● MATERIAL FOR THIS TASK
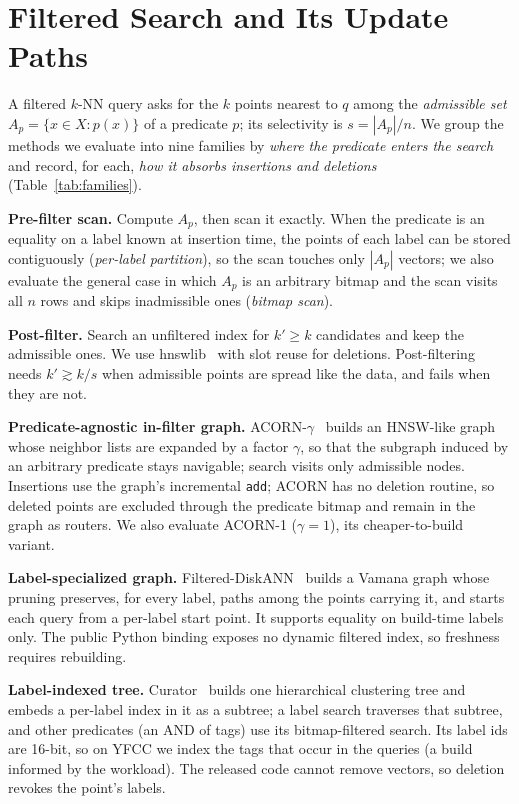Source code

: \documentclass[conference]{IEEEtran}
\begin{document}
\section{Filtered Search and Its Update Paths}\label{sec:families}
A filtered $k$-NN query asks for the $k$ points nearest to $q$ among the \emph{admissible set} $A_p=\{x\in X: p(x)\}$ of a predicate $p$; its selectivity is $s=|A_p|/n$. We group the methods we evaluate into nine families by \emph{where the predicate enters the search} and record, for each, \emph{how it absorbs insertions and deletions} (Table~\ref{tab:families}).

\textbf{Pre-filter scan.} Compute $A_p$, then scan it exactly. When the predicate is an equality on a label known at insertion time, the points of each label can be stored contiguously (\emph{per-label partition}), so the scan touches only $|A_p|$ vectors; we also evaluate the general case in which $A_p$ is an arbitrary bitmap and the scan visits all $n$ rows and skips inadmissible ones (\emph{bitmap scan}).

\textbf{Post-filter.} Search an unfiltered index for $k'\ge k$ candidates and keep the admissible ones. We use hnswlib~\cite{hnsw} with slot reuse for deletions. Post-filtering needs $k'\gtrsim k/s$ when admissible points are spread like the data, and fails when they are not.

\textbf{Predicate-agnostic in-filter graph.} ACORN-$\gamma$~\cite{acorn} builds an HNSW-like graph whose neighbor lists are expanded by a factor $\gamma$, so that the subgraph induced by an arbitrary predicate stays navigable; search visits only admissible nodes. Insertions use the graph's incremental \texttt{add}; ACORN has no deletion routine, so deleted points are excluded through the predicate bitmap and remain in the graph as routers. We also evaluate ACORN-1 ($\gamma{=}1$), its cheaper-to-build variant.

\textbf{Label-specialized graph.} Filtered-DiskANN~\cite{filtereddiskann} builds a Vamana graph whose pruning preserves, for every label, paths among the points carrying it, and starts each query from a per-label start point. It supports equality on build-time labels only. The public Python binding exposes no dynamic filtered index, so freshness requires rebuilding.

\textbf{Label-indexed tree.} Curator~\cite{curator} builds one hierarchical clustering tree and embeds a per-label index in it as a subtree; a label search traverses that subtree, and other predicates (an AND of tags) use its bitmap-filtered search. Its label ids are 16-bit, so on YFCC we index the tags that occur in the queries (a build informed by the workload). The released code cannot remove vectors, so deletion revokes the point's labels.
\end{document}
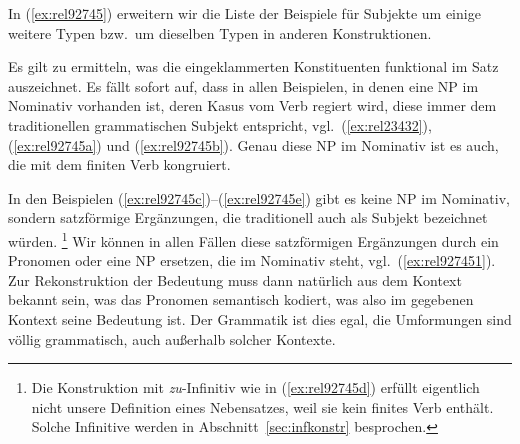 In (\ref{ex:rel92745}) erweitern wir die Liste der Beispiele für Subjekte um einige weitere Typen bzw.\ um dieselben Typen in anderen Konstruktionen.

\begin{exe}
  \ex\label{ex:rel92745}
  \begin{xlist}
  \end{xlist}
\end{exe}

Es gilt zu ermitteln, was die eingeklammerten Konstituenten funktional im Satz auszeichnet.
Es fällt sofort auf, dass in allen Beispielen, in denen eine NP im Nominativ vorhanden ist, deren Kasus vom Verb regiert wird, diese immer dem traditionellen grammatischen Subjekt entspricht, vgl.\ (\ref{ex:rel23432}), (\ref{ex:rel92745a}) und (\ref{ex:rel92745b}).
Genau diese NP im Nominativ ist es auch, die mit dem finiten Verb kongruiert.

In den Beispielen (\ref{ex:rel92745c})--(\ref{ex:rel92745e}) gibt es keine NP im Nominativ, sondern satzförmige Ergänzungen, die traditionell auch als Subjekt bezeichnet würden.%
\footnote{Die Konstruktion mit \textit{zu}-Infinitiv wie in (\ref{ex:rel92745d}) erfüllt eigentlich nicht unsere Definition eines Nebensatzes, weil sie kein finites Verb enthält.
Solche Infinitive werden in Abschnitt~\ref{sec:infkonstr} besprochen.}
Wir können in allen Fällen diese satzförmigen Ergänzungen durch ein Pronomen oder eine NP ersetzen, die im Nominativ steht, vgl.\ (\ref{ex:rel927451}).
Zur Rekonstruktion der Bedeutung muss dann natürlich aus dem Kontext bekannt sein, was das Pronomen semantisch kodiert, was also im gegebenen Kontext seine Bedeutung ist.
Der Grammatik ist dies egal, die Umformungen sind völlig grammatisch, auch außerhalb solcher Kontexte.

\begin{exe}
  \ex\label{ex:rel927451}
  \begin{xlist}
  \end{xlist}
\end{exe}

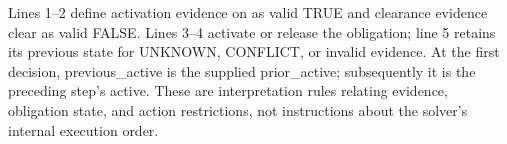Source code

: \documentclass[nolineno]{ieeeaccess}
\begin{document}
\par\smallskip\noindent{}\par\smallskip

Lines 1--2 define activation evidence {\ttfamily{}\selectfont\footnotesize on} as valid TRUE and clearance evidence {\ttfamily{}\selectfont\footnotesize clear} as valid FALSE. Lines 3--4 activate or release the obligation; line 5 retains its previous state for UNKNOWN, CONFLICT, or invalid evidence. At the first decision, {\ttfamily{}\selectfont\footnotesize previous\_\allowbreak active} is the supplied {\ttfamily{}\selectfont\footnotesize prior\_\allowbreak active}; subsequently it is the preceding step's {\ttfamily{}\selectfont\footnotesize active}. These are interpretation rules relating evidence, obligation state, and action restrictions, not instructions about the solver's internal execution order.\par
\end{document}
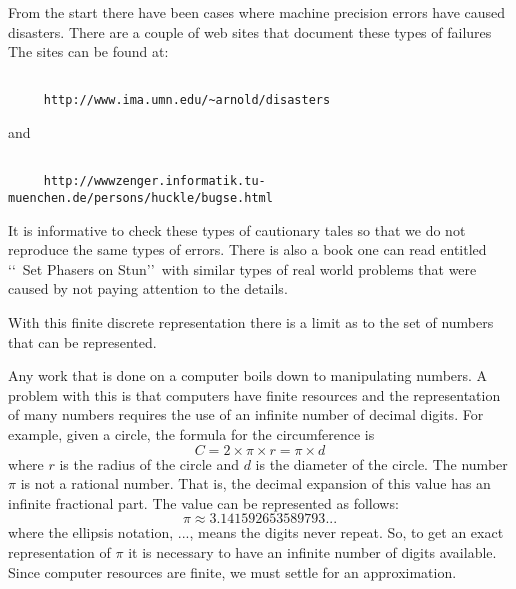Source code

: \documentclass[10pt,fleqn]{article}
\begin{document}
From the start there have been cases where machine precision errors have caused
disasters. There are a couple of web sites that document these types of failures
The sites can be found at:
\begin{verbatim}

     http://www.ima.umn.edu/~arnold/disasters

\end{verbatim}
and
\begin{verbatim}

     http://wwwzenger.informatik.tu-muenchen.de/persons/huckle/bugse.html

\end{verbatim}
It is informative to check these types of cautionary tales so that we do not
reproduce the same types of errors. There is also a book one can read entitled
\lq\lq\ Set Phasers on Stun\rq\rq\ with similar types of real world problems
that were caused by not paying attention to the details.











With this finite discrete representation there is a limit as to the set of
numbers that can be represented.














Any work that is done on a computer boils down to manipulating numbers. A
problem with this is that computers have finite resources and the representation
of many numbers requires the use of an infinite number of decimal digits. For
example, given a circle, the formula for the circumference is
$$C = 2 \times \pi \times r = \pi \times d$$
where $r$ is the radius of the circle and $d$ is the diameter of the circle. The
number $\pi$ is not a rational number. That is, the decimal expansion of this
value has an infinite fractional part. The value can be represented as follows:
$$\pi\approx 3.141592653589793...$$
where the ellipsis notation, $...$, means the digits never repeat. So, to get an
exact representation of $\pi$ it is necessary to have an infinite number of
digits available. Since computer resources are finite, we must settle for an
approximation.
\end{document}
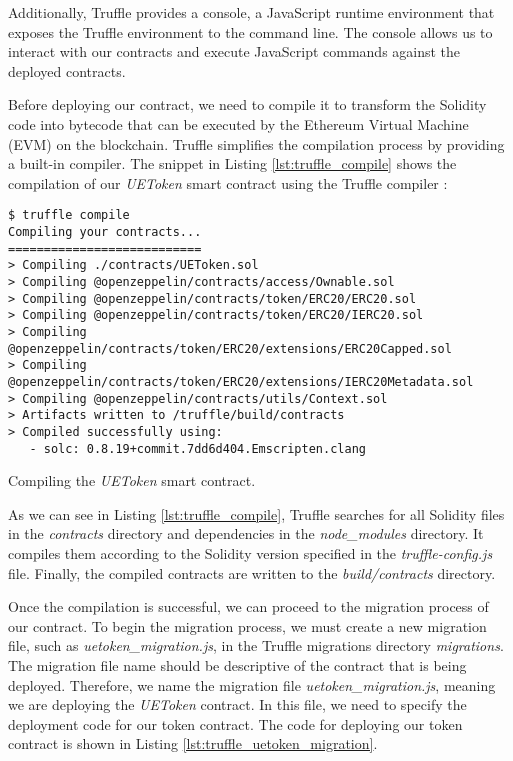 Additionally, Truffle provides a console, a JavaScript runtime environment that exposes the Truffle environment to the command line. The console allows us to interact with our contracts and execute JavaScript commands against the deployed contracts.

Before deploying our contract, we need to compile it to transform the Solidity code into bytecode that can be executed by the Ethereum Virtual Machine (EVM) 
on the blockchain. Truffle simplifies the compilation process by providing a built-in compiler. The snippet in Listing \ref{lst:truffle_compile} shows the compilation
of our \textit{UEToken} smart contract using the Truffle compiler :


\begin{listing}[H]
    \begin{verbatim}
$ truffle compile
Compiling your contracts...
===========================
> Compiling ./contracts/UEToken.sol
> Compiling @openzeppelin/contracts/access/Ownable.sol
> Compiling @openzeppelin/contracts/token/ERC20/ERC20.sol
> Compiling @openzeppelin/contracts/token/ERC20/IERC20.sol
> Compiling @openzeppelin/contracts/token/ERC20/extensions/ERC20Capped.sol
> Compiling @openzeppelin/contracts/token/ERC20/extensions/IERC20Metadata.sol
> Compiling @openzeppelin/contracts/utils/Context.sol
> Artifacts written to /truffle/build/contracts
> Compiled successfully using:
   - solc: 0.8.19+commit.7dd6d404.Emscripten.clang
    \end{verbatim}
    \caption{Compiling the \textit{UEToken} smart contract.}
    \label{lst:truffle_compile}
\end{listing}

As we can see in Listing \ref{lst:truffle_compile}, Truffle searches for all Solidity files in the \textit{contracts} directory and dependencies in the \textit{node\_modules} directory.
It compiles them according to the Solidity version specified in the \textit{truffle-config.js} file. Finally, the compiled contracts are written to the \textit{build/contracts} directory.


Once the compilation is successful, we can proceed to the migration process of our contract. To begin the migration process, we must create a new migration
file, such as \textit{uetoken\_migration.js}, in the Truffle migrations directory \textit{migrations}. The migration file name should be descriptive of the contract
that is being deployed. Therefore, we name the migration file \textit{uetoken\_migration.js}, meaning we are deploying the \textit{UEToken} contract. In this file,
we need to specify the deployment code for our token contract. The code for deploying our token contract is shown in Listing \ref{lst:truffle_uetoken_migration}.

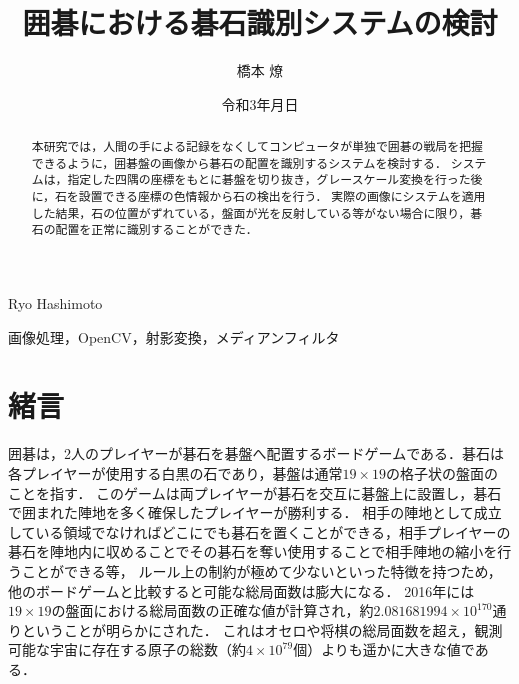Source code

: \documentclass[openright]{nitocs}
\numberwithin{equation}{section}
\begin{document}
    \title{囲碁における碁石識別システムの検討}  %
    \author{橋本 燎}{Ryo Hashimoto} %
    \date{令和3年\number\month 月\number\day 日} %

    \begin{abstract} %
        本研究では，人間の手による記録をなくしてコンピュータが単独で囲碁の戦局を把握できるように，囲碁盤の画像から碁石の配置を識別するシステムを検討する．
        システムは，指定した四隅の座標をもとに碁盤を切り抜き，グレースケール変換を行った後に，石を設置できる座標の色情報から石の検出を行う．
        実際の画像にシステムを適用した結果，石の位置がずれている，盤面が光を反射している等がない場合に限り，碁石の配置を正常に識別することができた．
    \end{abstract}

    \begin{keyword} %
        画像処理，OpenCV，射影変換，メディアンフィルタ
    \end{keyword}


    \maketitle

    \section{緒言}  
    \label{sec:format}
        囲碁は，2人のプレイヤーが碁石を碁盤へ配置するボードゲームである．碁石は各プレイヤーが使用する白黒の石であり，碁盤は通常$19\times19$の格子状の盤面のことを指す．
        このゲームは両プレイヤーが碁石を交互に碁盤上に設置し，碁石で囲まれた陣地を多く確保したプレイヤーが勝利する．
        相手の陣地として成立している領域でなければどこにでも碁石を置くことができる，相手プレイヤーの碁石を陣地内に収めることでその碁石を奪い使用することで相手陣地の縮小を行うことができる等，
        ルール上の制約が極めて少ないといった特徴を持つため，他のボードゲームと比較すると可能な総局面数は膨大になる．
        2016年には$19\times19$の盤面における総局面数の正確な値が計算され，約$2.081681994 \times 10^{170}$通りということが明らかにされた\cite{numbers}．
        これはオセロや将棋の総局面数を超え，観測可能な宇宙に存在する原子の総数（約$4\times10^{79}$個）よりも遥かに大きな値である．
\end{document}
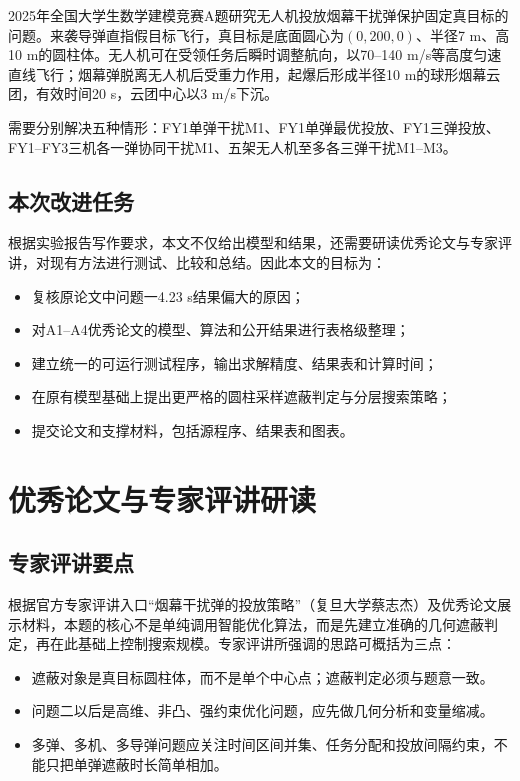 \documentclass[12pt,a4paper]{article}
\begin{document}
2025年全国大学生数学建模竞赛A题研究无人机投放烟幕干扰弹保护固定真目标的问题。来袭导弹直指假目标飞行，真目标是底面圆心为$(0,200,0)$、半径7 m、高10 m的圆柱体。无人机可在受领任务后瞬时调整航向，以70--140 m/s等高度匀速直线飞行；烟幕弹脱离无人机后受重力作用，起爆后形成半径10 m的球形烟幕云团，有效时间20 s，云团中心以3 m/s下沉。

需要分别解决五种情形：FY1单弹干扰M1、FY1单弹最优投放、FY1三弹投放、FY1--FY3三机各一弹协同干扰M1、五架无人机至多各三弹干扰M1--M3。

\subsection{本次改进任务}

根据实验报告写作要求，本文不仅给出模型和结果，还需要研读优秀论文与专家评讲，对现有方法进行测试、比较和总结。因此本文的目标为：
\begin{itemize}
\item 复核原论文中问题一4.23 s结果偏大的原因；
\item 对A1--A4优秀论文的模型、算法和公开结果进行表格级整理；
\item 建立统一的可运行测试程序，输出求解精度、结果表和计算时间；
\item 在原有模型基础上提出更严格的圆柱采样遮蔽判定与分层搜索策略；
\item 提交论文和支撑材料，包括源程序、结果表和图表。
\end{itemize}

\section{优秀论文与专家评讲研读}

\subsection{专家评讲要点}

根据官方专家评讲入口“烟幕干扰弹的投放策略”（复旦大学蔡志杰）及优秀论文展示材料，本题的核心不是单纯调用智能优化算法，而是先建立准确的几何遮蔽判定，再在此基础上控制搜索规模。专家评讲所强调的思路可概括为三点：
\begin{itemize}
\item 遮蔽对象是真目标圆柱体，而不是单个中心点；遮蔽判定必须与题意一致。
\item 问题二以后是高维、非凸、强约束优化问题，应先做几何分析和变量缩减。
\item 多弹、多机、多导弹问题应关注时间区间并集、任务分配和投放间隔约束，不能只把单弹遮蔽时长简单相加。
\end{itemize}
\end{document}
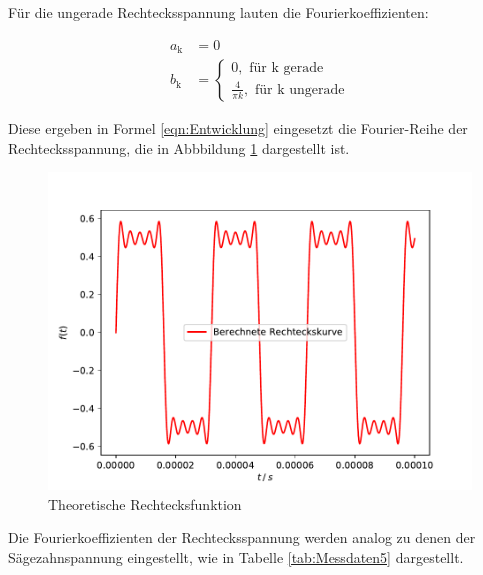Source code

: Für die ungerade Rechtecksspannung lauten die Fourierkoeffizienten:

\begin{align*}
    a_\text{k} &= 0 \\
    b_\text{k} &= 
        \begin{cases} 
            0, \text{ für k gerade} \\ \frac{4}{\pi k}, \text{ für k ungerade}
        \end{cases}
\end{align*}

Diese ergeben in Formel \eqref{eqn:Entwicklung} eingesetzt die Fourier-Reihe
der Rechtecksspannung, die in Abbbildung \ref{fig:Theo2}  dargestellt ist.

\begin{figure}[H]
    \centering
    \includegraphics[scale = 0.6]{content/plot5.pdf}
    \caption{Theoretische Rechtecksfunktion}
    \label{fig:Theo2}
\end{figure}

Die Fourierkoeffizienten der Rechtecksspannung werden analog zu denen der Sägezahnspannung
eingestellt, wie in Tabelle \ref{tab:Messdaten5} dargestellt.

● REQUIRED ACTION
Show the lines of the data that hold the word "extensions".

● TASK SOLUTION
> Compiling @openzeppelin/contracts/token/ERC20/extensions/ERC20Capped.sol
> Compiling @openzeppelin/contracts/token/ERC20/extensions/IERC20Metadata.sol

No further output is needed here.